Product detail page after migration — responsive image specs, size selection, and add-to-cart flow.

Svelte as Catalyst

The migration from PHP/Blade to Svelte did more than modernise the stack — it gave the team a tangible reason to care about the design system. Responsiveness, which had been impractical with server-rendered templates, suddenly became possible. The product manager saw an opportunity: use the pre-checkout sign-up dialog and the size selector — two of the most interaction-heavy flows — as proof that a JavaScript-enriched frontend could visibly improve the user experience.

The demonstrations landed well. Developers saw what reactive components could do for form validation and state management. Stakeholders outside engineering saw smoother interactions and faster page transitions. The refactor stopped being an abstract technical project and became something people across the company could point to. That shift in perception — from “engineering wants to rewrite things” to “the product is getting better” — was as important as any architectural decision.

User flow: login and registration pathways

User flow: login and registration pathways with decision nodes for password reset and email confirmation.

User journey: filter and size selection

User journey: filter and size selection screens with branching paths leading to product display outcomes.

Managing Conflicts

Stakeholder priorities often conflicted. Sales wanted speed, while Brand aimed for a highly reduced interface that risked violating UX and accessibility principles. No stakeholder requested WCAG 2.1 AA compliance, so we introduced it quietly — integrated into reviews without formal discussion. Internally we referred to this as “smuggling it in.” Convincing Brand required patience and concrete evidence: side-by-side UI examples, user-pain data, and conversion arguments. These small demonstrations built understanding and reduced friction.

Because the brand guidelines were owned entirely by ACNE, the design system had to remain brand-agnostic. It defined structure, spacing, and interaction patterns that could later be themed by Brand without changing logic. This separation allowed updates to happen safely while maintaining a consistent framework.

Competitor analysis of the navigation structure

Competitor analysis of navigation structures — used to demonstrate the overload in our own navigation to stakeholders.

Google Analytics device breakdown

Google Analytics device breakdown: 61% mobile, 36% desktop, 3% tablet. Mobile-first was not a preference but a requirement.

Mixpanel user flow from the Cart page

Mixpanel user flow from the Cart page: 36.6% return to homepage, 9.2% open menu, 8.2% view Sale PDP — data that informed navigation and conversion decisions.

Implementation and Team Impact

The migration to Svelte modernised the front-end architecture and simplified maintenance compared with the legacy PHP / Blade templates. Tokens unified visual decisions, and components were documented in Storybook for reference. Qualitative feedback from developers showed clear improvement. After the first pages were built with Svelte components, the team described the process as unusually smooth and energising.

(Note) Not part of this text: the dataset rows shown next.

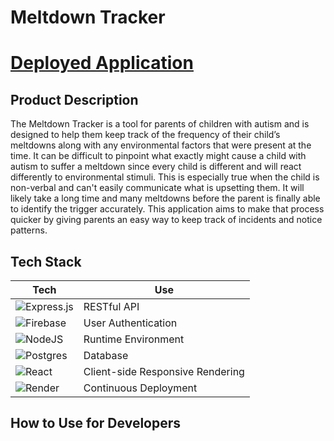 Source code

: # Meltdown Tracker

# [Deployed Application](https://solo-mvp-meltdown-trackers.onrender.com)

## Product Description

The Meltdown Tracker is a tool for parents of children with autism and is designed to help them keep track of the frequency of their child’s meltdowns along with any environmental factors that were present at the time. It can be difficult to pinpoint what exactly might cause a child with autism to suffer a meltdown since every child is different and will react differently to environmental stimuli. This is especially true when the child is non-verbal and can't easily communicate what is upsetting them. It will likely take a long time and many meltdowns before the parent is finally able to identify the trigger accurately. This application aims to make that process quicker by giving parents an easy way to keep track of incidents and notice patterns.

## Tech Stack

| Tech | Use |
| ---------- | ----------- |
| ![Express.js](https://img.shields.io/badge/express.js-%23404d59.svg?style=for-the-badge&logo=express&logoColor=%2361DAFB) | RESTful API |
| ![Firebase](https://img.shields.io/badge/firebase-%23039BE5.svg?style=for-the-badge&logo=firebase) | User Authentication |
| ![NodeJS](https://img.shields.io/badge/node.js-6DA55F?style=for-the-badge&logo=node.js&logoColor=white) | Runtime Environment |
| ![Postgres](https://img.shields.io/badge/postgres-%23316192.svg?style=for-the-badge&logo=postgresql&logoColor=white) | Database |
| ![React](https://img.shields.io/badge/react-%2320232a.svg?style=for-the-badge&logo=react&logoColor=%2361DAFB) | Client-side Responsive Rendering |
| ![Render](https://img.shields.io/badge/Render-%46E3B7.svg?style=for-the-badge&logo=render&logoColor=white) | Continuous Deployment |


## How to Use for Developers
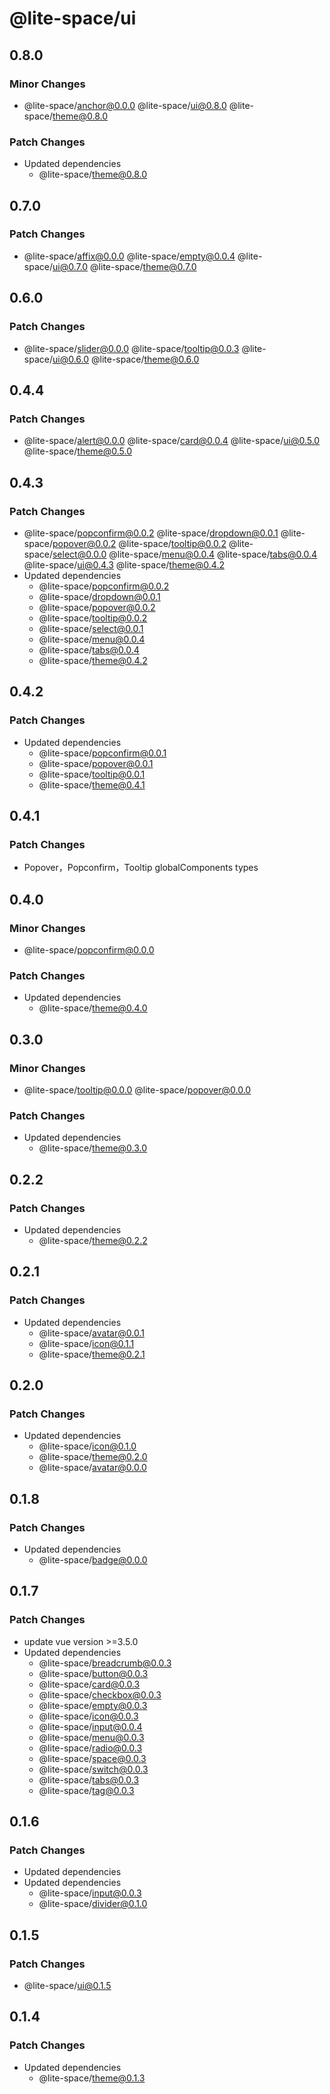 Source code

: # @lite-space/ui

## 0.8.0

### Minor Changes

- @lite-space/anchor@0.0.0
  @lite-space/ui@0.8.0
  @lite-space/theme@0.8.0

### Patch Changes

- Updated dependencies
  - @lite-space/theme@0.8.0

## 0.7.0

### Patch Changes

- @lite-space/affix@0.0.0
  @lite-space/empty@0.0.4
  @lite-space/ui@0.7.0
  @lite-space/theme@0.7.0

## 0.6.0

### Patch Changes

- @lite-space/slider@0.0.0
  @lite-space/tooltip@0.0.3
  @lite-space/ui@0.6.0
  @lite-space/theme@0.6.0

## 0.4.4

### Patch Changes

- @lite-space/alert@0.0.0
  @lite-space/card@0.0.4
  @lite-space/ui@0.5.0
  @lite-space/theme@0.5.0

## 0.4.3

### Patch Changes

- @lite-space/popconfirm@0.0.2
  @lite-space/dropdown@0.0.1
  @lite-space/popover@0.0.2
  @lite-space/tooltip@0.0.2
  @lite-space/select@0.0.0
  @lite-space/menu@0.0.4
  @lite-space/tabs@0.0.4
  @lite-space/ui@0.4.3
  @lite-space/theme@0.4.2
- Updated dependencies
  - @lite-space/popconfirm@0.0.2
  - @lite-space/dropdown@0.0.1
  - @lite-space/popover@0.0.2
  - @lite-space/tooltip@0.0.2
  - @lite-space/select@0.0.1
  - @lite-space/menu@0.0.4
  - @lite-space/tabs@0.0.4
  - @lite-space/theme@0.4.2

## 0.4.2

### Patch Changes

- Updated dependencies
  - @lite-space/popconfirm@0.0.1
  - @lite-space/popover@0.0.1
  - @lite-space/tooltip@0.0.1
  - @lite-space/theme@0.4.1

## 0.4.1

### Patch Changes

- Popover，Popconfirm，Tooltip globalComponents types

## 0.4.0

### Minor Changes

- @lite-space/popconfirm@0.0.0

### Patch Changes

- Updated dependencies
  - @lite-space/theme@0.4.0

## 0.3.0

### Minor Changes

- @lite-space/tooltip@0.0.0
  @lite-space/popover@0.0.0

### Patch Changes

- Updated dependencies
  - @lite-space/theme@0.3.0

## 0.2.2

### Patch Changes

- Updated dependencies
  - @lite-space/theme@0.2.2

## 0.2.1

### Patch Changes

- Updated dependencies
  - @lite-space/avatar@0.0.1
  - @lite-space/icon@0.1.1
  - @lite-space/theme@0.2.1

## 0.2.0

### Patch Changes

- Updated dependencies
  - @lite-space/icon@0.1.0
  - @lite-space/theme@0.2.0
  - @lite-space/avatar@0.0.0

## 0.1.8

### Patch Changes

- Updated dependencies
  - @lite-space/badge@0.0.0

## 0.1.7

### Patch Changes

- update vue version >=3.5.0
- Updated dependencies
  - @lite-space/breadcrumb@0.0.3
  - @lite-space/button@0.0.3
  - @lite-space/card@0.0.3
  - @lite-space/checkbox@0.0.3
  - @lite-space/empty@0.0.3
  - @lite-space/icon@0.0.3
  - @lite-space/input@0.0.4
  - @lite-space/menu@0.0.3
  - @lite-space/radio@0.0.3
  - @lite-space/space@0.0.3
  - @lite-space/switch@0.0.3
  - @lite-space/tabs@0.0.3
  - @lite-space/tag@0.0.3

## 0.1.6

### Patch Changes

- Updated dependencies
- Updated dependencies
  - @lite-space/input@0.0.3
  - @lite-space/divider@0.1.0

## 0.1.5

### Patch Changes

- @lite-space/ui@0.1.5

## 0.1.4

### Patch Changes

- Updated dependencies
  - @lite-space/theme@0.1.3
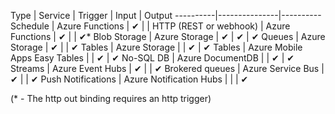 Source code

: Type | Service | Trigger | Input | Output 
----------|---------------|----------
Schedule | Azure Functions | &#10004; |  | 
HTTP (REST or webhook) | Azure Functions | &#10004; |  | &#10004;*
Blob Storage | Azure Storage | &#10004; | &#10004; | &#10004; 
Queues | Azure Storage | &#10004; |  | &#10004;
Tables | Azure Storage |  | &#10004; | &#10004;
Tables | Azure Mobile Apps Easy Tables |  | &#10004; | &#10004;
No-SQL DB | Azure DocumentDB |  | &#10004; | &#10004;
Streams | Azure Event Hubs | &#10004; |  | &#10004;
Brokered queues | Azure Service Bus | &#10004; |  | &#10004;
Push Notifications | Azure Notification Hubs | | | &#10004;

(\* - The http out binding requires an http trigger)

Figma Library Analytics showing component adoption

Figma Library Analytics: CLSD-Styles component insertions grew from near zero to 400 within one month — adoption happened through use, not mandate.

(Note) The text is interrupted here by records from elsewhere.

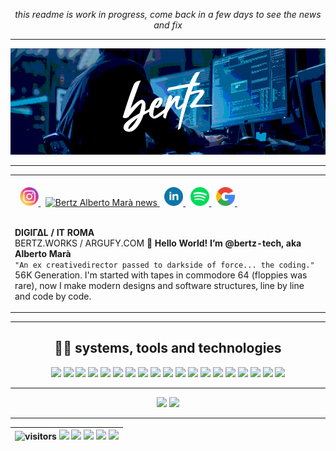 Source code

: <div align="center">

_this readme is work in progress, come back in a few days to see the news and fix_

<hr>
  
<img alt="bertz works tech hub" src="https://raw.githubusercontent.com/bertz-tech/bertz-tech/main/resources/bertz.logo-banner.gif" />

<hr>

<table><tr><td>
<br>
<div>
  &nbsp;
  <a align="center" href="https://www.instagram.com/bertz.works/">
    <img alt="Bertz Alberto Marà isntagram" width="30px" src="https://raw.githubusercontent.com/bertz-tech/bertz-tech/main/resources/instagram.png" />
  </a>
  &nbsp;
  <a align="center" href="https://github.com/bertz-tech/" disabled>
    <img alt="Bertz Alberto Marà news" width="30px" src="hhttps://raw.githubusercontent.com/bertz-tech/bertz-tech/main/resources/github.png" />
  </a>
  &nbsp;
  <a align="center" href="https://it.linkedin.com/in/amara-linked?trk=people-guest_people_search-card">
    <img alt="Bertz Allberto Marà linkedin" width="30px" src="https://raw.githubusercontent.com/bertz-tech/bertz-tech/main/resources/linkedin.png" />
  </a>
  &nbsp;
  <a align="center" href="https://open.spotify.com/user/11175267789?si=74cd3883240641c6">
    <img alt="Bertz Alberto Marà spotify" width="30px" src="https://raw.githubusercontent.com/bertz-tech/bertz-tech/main/resources/spotify.png" />
  </a>
  &nbsp;
  <a align="center" href="https://google.com/" disabled>
    <img alt="Bertz Alberto Marà google" width="30px" src="https://raw.githubusercontent.com/bertz-tech/bertz-tech/main/resources/google.png" />
  </a>
  &nbsp;
</div>

<br>
  
<b>DIGIΓΔL / IT ROMA</b><br>BERTZ.WORKS / ARGUFY.COM<b>
👋 Hello World! I’m @bertz-tech, aka Alberto Marà </b> <br>
`"An ex creativedirector passed to darkside of force... the coding."`
<br>
56K Generation. I'm started with tapes in commodore 64 (floppies was rare), now I  make modern designs and software structures, line by line and code by code.

</td></tr></table>
  
<hr>
  
## <b>🚀🧠 systems, tools and technologies</b>

![](https://img.shields.io/badge/OS-Debian-informational?style=flat-square&logo=debian&logoColor=white&color=aqua)
![](https://img.shields.io/badge/OS-Windows-informational?style=flat-square&logo=Windows&logoColor=white&color=aqua)
![](https://img.shields.io/badge/OS-Apple-informational?style=flat-square&logo=Apple&logoColor=white&color=aqua)
![](https://img.shields.io/badge/Shell-Bash-informational?style=flat-square&logo=gnu-bash&logoColor=white&color=aqua)
![](https://img.shields.io/badge/Cmd-Terminal-informational?style=flat-square&logo=Windows-Terminal&logoColor=white&color=aqua)
![](https://img.shields.io/badge/Code-JavaScript-informational?style=flat-square&logo=javascript&logoColor=white&color=aqua)
![](https://img.shields.io/badge/Code-Php-informational?style=flat-square&logo=Php&logoColor=white&color=aqua)
![](https://img.shields.io/badge/Code-CSharp-informational?style=flat-square&logo=CSharp&logoColor=white&color=aqua)
![](https://img.shields.io/badge/Node-Js-informational?style=flat-square&logo=Node.js&logoColor=white&color=aqua)
![](https://img.shields.io/badge/Mongo-DB-informational?style=flat-square&logo=MongoDb&logoColor=white&color=aqua)
![](https://img.shields.io/badge/Compiler-PWA-informational?style=flat-square&logo=PWA&logoColor=white&color=aqua)
![](https://img.shields.io/badge/Engine-Unity-informational?style=flat-square&logo=Unity&logoColor=white&color=aqua)
![](https://img.shields.io/badge/Engine-Cordova-informational?style=flat-square&logo=Apache-Cordova&logoColor=white&color=aqua)
![](https://img.shields.io/badge/Semantic-Web-informational?style=flat-square&logo=Semantic-Web&logoColor=white&color=aqua)
![](https://img.shields.io/badge/Tool-Atom-informational?style=flat-square&logo=Atom&logoColor=white&color=aqua)
![](https://img.shields.io/badge/Tool-Figma-informational?style=flat-square&logo=Figma&logoColor=white&color=aqua)
![](https://img.shields.io/badge/Tool-Adobe-informational?style=flat-square&logo=Adobe&logoColor=white&color=aqua)
![](https://img.shields.io/badge/Tool-Wamp-informational?style=flat-square&logo=Wattpad&logoColor=white&color=aqua)
![](https://img.shields.io/badge/Tool-Blender-informational?style=flat-square&logo=Blender&logoColor=white&color=aqua)

<hr>

<img height="150px" src="https://github-readme-stats.vercel.app/api?username=bertz-tech&hide_border=false&show_icons=true&include_all_commits=true&count_private=true&layout=compact&langs_count=7&text_color=dimgray&title_color=cyan&icon_color=aqua&bg_color=WhiteSmoke"/>
<img height="150px" src="https://github-readme-stats.vercel.app/api/top-langs/?username=bertz-tech&hide=html&hide_border=false&card_width=320&layout=compact&text_color=dimgray&title_color=cyan&icon_color=aqua&bg_color=WhiteSmok"/> 


<hr>

|![visitors](https://visitor-badge.glitch.me/badge?style=flat-square&page_id=bertz-tech&left_color=black&right_color=aqua) ![](https://img.shields.io/badge/_-Development-informational?style=flat&logo=Sharp&logoColor=white&color=gray)&nbsp;![](https://img.shields.io/badge/_-Programming-informational?style=flat&logo=Sharp&logoColor=white&color=gray)&nbsp;![](https://img.shields.io/badge/_-Business-informational?style=flat&logo=Sharp&logoColor=white&color=gray)&nbsp;![](https://img.shields.io/badge/_-Design-informational?style=flat&logo=Sharp&logoColor=white&color=gray) ![](https://img.shields.io/badge/#-UiUXD-informational?style=flat&color=gray)| 
|:---:|

</div>


<!--
info:
💬
find emoji:  https://emojipedia.org/emoji/
find me on google: https://www.google.com/search?client=firefox-b-d&q=addme+to+search
How to badge: https://shields.io/category/build
All icons: https://simpleicons.org/
custom start themifing: &langs_count=7&text_color=ffffff&title_color=ffffff&icon_color=aqua&bg_color=0,white,gray
custom stats: on https://github-readme-streak-stats.herokuapp.com/demo/
[![bertz's stats](https://github-readme-stats.vercel.app/api/wakatime?username=ebfeebe0-ae51-4c38-8521-9b0bf9402c6e)](https://github.com/bertz-tech/github-readme-stats)
-->
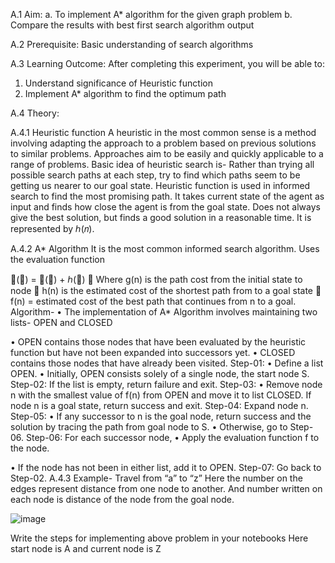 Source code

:A.1 Aim: 
a. To implement A* algorithm for the given graph problem
b. Compare the results with best first search algorithm output

A.2
Prerequisite: Basic understanding of search algorithms

A.3 Learning Outcome:
After completing this experiment, you will be able to:
1. Understand significance of Heuristic function
2. Implement A* algorithm to find the optimum path

A.4 Theory:

A.4.1 Heuristic function
A heuristic in the most common sense is a method involving adapting the approach to a 
problem based on previous solutions to similar problems. Approaches aim to be easily and 
quickly applicable to a range of problems.
Basic idea of heuristic search is- Rather than trying all possible search paths at each step, try 
to find which paths seem to be getting us nearer to our goal state.
Heuristic function is used in informed search to find the most promising path. It takes current 
state of the agent as input and finds how close the agent is from the goal state. Does not always 
give the best solution, but finds a good solution in a reasonable time. It is represented by ℎ(𝑛).

A.4.2 A* Algorithm
It is the most common informed search algorithm. Uses the evaluation function

𝑓(𝑛) = 𝑔(𝑛) + ℎ(𝑛)
 Where g(n) is the path cost from the initial state to node 
 h(n) is the estimated cost of the shortest path from to a goal state
 f(n) = estimated cost of the best path that continues from n to a goal.
Algorithm-
• The implementation of A* Algorithm involves maintaining two lists- OPEN and 
CLOSED

• OPEN contains those nodes that have been evaluated by the heuristic function but have 
not been expanded into successors yet.
• CLOSED contains those nodes that have already been visited.
Step-01:
• Define a list OPEN.
• Initially, OPEN consists solely of a single node, the start node S.
Step-02:
If the list is empty, return failure and exit.
Step-03:
• Remove node n with the smallest value of f(n) from OPEN and move it to list CLOSED.
If node n is a goal state, return success and exit.
Step-04:
Expand node n.
Step-05:
• If any successor to n is the goal node, return success and the solution by tracing the path 
from goal node to S.
• Otherwise, go to Step-06.
Step-06:
For each successor node,
• Apply the evaluation function f to the node.


• If the node has not been in either list, add it to OPEN.
Step-07:
Go back to Step-02.
A.4.3 Example- Travel from “a” to “z”
Here the number on the edges represent distance from one node to another. And number written 
on each node is distance of the node from the goal node.


![image](https://user-images.githubusercontent.com/57552973/207906432-79932d21-d7ca-434e-8a6a-e0cbc13ecd8f.png)



Write the steps for implementing above problem in your notebooks
Here start node is A and current node is Z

The design-system rollout continued across two sales cycles. Because components followed defined token rules, updates became predictable, and parallel teams could reuse the same framework. The B2B and Academy teams were not yet fully migrated but were set up to benefit from the same system once their schedules allowed.

Fashion e-commerce combines fast branding cycles with complex technical dependencies. At Closed, success depended on coordinating multiple vendors and departments rather than any single redesign decision. The project worked because it balanced diplomacy and technical depth: clear architecture for engineers, evidence-based dialogue with Brand and Sales, and quiet integration of accessibility where it improved the product. The design system now serves as common ground between teams that previously worked in isolation.

Responsive design across devices

Responsive design across devices: tablet lookbook, mobile product detail, desktop landing page — one design system serving all formats.